Even after years of familiarity with the alef-bet, my Hebrew language skills remain frustratingly fossilized. I know only the same 50 words I memorized ages ago, and I’m still apt to confuse vet with khaf, hay with chet.
Still, even standing outside the gates of Hebrew fluency as I do, it’s hard to miss the beauty of the language. I love its alternately rough and lambskin-smooth texture. I love its amazing root system, which generates countless vocabulary possibilities out of modest three-letter morphemes. I love the fiery look of the Hebrew letters, as if each had just been smelted by some divine ironworker.
But because I taught myself all the Hebrew I know, I’m stuck in beginnersville.
It’s a very familiar place. I’ve always loved to dabble in languages. French, Spanish, German, Russian — I’ve flirted with them all, though only with Spanish have I come close to a proper romance. But with Hebrew, the living language of my people, somehow I barely shook hands.
Maybe because it’s hard. Hebrew is so linguistically different from the European languages I studied in high school. Half of English vocabulary comes from French, but other than “amen” and “hallelujah,” I can’t think of too many English words borrowed from the Hebrew. You start from scratch when you take up this language.
Also, unless you spend time in Israel, or seek out the local Israeli ex-pat community to practice with (neither of which I ever did), it’s nearly impossible to cross over to fluency.
I did have fun cramming a few weeks in advance of my trip to Israel last fall. I checked out a few “teach yourself Hebrew” tapes from the Albany library, bought a couple of primers, then hit the books.
I did really well, too. I totally mastered the Hebrew for, “I want to eat something now … Is the restaurant here? … My Hebrew is not good. … Where is the restaurant? Thank you, but I don’t want to drink beer at the hotel now. … Do you want to drink beer in the restaurant?” and lots more.
My crash course actually helped enormously while I was in Israel. Nothing brings a tourist closer to natives than speaking a few words in their language. Even saying, “Todah rabah (thanks a lot)” to waiters and bus drivers made me feel I belonged there, that Israel was my country too. Being able to say “hello,” “how are you,” “please,” “thank you” and “goodbye” in Hebrew provided just enough electricity to light up my casual encounters with Israelis.
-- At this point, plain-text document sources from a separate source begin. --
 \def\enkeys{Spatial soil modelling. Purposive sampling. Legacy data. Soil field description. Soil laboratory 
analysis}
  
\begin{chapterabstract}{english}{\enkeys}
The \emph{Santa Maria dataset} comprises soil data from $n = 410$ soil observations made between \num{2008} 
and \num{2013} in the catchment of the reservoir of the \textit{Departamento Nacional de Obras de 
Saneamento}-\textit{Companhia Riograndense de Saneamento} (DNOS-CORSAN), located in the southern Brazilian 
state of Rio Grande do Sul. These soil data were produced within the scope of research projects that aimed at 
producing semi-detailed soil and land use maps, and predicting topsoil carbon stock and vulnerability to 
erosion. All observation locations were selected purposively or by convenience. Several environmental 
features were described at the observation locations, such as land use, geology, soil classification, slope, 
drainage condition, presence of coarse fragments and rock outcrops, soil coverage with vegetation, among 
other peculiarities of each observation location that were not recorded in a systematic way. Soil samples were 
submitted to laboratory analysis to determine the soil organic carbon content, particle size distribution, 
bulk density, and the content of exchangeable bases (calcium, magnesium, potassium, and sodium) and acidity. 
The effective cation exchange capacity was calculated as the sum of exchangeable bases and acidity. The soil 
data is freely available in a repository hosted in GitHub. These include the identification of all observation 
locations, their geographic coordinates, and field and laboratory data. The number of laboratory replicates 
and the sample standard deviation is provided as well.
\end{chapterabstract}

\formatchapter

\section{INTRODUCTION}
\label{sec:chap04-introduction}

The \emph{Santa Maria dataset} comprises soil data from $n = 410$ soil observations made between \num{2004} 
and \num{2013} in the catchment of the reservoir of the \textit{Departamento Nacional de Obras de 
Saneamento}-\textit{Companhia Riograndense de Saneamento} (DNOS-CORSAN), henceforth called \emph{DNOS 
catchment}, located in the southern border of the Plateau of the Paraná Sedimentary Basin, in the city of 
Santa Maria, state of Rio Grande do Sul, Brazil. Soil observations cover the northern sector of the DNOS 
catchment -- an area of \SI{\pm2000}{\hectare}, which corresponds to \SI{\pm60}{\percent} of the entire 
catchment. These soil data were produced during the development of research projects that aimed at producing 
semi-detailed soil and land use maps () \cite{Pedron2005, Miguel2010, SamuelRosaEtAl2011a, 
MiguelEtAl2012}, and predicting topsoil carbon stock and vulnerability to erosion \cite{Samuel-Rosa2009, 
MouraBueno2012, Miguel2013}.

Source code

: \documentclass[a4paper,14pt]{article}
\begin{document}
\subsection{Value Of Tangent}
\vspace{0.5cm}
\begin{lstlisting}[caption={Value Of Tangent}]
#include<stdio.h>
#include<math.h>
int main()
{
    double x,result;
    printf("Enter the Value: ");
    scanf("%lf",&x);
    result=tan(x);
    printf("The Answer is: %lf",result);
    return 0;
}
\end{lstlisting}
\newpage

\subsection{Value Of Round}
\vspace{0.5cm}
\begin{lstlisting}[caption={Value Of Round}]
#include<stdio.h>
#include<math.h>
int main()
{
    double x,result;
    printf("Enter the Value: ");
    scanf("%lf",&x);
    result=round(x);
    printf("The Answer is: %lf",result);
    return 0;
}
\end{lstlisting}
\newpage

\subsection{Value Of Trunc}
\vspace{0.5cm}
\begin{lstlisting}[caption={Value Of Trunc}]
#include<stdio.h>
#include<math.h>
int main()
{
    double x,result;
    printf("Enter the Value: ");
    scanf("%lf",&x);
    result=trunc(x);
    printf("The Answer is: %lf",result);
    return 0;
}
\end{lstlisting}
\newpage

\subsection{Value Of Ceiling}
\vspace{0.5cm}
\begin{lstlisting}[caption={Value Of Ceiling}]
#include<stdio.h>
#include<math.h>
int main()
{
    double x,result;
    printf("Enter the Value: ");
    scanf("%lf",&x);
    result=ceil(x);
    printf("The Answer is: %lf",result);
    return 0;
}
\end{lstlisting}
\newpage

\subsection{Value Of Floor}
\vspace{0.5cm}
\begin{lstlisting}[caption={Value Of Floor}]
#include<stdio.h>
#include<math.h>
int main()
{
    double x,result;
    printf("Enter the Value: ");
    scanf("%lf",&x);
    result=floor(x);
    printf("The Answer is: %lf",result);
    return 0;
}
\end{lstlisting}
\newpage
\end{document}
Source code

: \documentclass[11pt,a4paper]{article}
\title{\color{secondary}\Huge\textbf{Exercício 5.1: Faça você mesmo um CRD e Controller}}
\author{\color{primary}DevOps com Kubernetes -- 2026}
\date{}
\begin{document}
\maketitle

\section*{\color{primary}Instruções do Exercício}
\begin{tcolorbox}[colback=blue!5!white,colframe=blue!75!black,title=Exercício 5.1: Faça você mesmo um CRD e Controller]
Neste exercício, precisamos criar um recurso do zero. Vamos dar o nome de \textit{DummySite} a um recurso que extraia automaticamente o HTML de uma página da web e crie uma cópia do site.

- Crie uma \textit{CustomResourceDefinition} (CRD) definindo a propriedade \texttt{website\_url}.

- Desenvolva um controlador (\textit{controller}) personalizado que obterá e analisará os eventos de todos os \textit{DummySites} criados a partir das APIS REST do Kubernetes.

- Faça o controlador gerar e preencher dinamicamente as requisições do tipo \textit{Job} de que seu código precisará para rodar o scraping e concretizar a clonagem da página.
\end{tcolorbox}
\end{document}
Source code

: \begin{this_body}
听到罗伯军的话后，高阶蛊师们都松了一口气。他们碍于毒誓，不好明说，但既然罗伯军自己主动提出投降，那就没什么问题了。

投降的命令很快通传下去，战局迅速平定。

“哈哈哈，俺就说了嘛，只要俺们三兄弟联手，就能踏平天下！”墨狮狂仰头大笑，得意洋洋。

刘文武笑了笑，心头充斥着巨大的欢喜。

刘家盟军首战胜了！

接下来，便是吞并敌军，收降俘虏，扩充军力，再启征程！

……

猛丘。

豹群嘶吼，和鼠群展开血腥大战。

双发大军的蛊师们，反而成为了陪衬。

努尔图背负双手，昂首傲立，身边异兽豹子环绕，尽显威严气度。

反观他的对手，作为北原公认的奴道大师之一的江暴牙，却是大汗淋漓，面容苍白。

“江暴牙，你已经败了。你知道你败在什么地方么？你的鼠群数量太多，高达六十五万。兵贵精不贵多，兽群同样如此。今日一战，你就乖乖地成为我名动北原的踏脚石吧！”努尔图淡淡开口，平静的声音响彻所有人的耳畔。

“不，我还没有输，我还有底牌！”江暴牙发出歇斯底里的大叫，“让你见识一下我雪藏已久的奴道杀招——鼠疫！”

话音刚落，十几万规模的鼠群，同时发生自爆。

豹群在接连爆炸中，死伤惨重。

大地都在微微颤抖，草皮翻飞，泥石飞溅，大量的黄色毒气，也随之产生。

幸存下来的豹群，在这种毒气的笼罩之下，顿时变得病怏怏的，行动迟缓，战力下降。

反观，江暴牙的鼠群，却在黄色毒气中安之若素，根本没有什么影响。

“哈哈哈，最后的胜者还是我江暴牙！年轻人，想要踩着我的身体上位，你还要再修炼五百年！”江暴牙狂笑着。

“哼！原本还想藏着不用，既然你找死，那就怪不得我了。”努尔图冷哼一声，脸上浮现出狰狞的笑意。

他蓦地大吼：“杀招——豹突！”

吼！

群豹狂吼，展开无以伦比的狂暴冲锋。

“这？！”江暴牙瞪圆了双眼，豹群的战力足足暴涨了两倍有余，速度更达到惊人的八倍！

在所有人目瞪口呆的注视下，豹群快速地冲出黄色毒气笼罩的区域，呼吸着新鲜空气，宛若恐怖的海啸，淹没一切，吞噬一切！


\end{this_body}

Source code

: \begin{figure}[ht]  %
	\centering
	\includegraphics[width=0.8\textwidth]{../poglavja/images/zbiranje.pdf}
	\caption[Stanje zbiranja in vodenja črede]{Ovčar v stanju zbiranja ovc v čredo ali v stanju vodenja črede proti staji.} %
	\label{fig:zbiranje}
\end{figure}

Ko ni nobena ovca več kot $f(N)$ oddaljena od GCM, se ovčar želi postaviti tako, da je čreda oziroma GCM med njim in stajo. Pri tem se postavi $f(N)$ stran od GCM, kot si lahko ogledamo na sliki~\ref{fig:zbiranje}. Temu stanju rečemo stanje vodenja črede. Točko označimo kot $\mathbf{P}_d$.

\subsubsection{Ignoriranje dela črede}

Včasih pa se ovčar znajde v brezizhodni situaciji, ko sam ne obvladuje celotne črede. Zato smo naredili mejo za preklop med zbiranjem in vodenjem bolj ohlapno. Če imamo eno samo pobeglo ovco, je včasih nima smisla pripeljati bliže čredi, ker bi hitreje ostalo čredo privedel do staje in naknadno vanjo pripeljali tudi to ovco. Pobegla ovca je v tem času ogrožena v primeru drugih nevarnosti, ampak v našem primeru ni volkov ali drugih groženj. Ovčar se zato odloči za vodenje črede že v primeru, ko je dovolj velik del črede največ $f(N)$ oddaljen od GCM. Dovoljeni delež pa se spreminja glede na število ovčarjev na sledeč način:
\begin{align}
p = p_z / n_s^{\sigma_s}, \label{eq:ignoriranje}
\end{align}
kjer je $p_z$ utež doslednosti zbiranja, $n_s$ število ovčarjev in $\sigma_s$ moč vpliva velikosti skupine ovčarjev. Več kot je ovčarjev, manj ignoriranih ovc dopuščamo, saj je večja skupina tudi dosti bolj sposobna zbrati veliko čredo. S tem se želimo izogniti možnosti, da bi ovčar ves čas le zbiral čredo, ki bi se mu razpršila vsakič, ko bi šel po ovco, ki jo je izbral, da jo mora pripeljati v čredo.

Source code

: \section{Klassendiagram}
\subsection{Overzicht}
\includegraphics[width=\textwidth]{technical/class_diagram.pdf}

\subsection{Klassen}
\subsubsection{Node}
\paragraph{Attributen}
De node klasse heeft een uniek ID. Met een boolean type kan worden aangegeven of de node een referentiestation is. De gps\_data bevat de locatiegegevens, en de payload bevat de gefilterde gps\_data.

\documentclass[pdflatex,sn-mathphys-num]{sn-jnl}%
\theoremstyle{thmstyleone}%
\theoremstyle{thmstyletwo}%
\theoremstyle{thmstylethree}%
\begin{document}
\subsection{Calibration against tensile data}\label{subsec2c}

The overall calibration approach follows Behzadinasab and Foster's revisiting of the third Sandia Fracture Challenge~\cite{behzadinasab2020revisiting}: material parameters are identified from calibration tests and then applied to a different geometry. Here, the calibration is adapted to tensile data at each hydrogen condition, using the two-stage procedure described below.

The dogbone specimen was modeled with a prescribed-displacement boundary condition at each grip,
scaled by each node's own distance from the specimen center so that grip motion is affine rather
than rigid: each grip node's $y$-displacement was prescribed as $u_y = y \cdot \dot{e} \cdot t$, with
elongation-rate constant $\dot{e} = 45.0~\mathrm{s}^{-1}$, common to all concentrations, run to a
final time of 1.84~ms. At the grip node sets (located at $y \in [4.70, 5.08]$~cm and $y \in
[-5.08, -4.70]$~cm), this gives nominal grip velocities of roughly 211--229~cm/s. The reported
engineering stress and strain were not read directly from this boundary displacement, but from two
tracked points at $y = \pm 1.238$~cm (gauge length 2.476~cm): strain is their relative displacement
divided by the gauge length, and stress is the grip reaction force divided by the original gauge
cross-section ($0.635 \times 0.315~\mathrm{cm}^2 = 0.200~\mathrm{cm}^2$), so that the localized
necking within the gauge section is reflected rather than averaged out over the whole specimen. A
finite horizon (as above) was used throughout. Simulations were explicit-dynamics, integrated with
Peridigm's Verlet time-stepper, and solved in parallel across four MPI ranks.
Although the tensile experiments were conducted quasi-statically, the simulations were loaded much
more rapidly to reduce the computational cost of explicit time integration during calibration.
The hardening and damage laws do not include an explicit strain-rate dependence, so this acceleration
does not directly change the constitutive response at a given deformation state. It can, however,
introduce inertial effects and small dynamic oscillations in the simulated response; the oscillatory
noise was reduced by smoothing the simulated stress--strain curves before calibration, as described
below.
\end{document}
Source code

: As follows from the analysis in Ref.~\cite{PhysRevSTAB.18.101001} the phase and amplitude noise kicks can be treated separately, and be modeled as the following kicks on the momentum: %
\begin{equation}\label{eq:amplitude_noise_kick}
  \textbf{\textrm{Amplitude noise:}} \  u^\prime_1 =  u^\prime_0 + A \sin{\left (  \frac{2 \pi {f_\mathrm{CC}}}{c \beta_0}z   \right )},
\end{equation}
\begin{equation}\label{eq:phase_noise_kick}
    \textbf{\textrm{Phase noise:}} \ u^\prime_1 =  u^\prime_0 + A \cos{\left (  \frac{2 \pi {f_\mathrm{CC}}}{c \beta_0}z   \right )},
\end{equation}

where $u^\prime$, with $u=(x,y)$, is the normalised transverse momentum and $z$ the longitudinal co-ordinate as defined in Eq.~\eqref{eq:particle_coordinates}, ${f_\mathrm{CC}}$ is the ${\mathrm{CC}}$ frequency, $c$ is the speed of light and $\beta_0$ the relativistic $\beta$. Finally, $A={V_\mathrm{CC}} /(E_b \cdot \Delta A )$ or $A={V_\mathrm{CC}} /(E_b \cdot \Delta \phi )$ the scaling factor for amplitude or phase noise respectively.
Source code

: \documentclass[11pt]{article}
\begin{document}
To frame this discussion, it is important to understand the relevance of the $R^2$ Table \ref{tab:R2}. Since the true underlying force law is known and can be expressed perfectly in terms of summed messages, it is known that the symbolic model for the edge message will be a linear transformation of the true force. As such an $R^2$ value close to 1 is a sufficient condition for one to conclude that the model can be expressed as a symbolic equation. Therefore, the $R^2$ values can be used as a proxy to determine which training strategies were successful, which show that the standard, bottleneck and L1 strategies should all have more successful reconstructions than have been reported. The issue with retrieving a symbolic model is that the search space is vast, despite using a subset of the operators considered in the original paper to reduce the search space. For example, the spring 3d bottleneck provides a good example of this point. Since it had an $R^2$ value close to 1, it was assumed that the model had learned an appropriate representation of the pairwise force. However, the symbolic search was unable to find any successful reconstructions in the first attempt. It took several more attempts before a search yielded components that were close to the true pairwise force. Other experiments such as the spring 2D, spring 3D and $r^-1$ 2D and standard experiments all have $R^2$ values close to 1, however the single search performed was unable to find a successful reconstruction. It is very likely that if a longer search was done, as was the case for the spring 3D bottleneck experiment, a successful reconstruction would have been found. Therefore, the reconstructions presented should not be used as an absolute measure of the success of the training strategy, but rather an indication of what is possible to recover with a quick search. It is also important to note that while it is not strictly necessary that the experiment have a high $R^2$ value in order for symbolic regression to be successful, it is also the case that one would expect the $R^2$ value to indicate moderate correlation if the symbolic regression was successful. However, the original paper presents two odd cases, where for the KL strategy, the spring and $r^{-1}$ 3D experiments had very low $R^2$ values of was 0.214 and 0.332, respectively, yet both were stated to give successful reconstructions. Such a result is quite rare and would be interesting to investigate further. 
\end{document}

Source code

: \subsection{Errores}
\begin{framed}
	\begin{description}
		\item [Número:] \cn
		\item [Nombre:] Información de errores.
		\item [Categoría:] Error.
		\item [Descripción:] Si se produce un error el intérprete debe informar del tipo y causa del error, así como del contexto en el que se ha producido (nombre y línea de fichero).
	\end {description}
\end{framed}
Predictably, within weeks of coming home, I forgot much of what I had learned. Most likely the Hebrew words and phrases are parked somewhere in my cerebral cortex, but I’m not sure I can find the valet ticket.
Obviously, if I would just enroll in a class at Berkeley’s Lehrhaus Judaica or any of my local synagogues’ adult ed Hebrew classes, I could do some catching up. Maybe even become conversant within a year or two. It’s all about priorities.
Like so many other fanciful goals of mine –– learning to play that Mozart sonata on the piano, rafting down the Amazon River, losing 15 pounds –– I suspect mastering Hebrew is something I will never do.
Rather than lament it, though, I find myself enjoying the limited Hebrew skills I do have. Poring over a passage of Torah, painstakingly trying to pronounce the words and occasionally comprehending the meaning of a phrase or two is a source of pleasure, if not exactly pride.
Besides, most of the Hebrew words I do know are good ones: shamayim (heaven), emet (truth), olam (world), kadosh (holy), chai (life), shir (song), brachah (blessing) are some of my favorites. For some reason, I also know microgal (microwave) and nikoy yavesh (dry cleaning) too; mundane, yes, but even those have a certain lilt to them.
So I think I’ll stick with my 50 Hebrew terms, hoard them like a less-than-mint condition coin collection and content myself with my smattering. I may not be able to speak to Israelis, but the Hebrew words I do know definitely speak to me.